*WHAT IS EXPECTED:*
The required result is a line count: how many lines in this data hold the word "textwidth". Give only that.

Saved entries
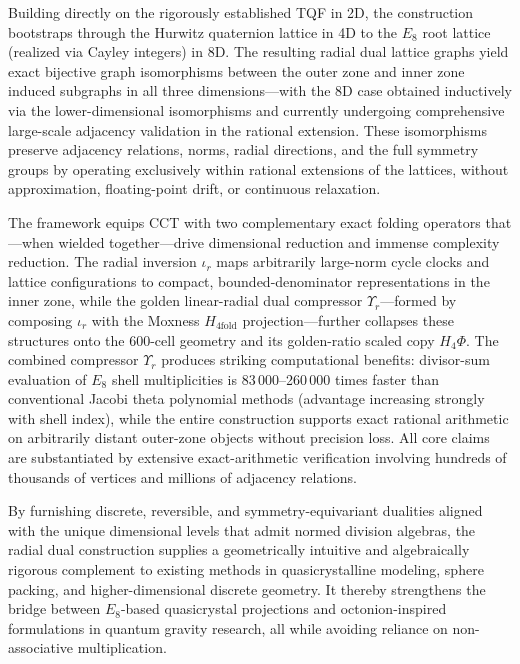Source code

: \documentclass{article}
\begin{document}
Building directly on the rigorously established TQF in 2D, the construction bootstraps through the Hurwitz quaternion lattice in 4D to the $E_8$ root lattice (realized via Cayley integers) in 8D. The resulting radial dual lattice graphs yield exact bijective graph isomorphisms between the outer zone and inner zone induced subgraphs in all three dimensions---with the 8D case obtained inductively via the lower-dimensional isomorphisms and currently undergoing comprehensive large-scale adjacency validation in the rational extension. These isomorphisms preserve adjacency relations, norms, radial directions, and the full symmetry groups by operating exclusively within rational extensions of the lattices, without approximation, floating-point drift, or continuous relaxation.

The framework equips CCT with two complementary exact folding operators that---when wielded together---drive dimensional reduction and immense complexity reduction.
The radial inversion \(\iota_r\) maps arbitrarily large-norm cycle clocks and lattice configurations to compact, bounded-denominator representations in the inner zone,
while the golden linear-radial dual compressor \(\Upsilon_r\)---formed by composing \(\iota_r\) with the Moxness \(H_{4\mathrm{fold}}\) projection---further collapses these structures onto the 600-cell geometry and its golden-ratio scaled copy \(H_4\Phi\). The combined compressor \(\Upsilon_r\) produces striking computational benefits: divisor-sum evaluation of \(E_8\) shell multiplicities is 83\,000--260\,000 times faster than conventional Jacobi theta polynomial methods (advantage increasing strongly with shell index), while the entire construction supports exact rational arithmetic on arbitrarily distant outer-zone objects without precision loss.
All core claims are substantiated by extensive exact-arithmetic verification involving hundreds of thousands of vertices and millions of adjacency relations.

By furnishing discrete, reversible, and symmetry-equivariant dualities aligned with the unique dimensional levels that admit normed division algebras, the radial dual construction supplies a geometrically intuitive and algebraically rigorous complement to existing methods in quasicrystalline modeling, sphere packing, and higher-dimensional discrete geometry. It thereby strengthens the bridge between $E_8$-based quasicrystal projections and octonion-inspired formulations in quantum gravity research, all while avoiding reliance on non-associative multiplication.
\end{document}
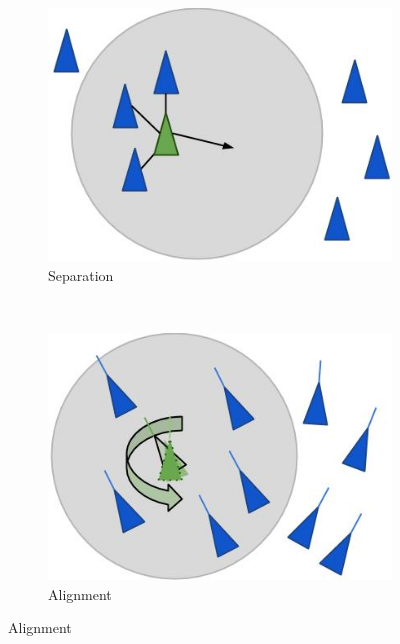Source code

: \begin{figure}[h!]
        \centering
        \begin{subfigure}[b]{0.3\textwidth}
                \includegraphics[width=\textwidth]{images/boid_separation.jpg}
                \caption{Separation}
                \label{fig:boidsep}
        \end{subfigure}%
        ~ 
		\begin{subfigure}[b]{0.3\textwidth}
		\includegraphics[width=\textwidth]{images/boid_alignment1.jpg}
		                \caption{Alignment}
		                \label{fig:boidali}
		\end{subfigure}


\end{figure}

*YOUR SOLUTION:*
4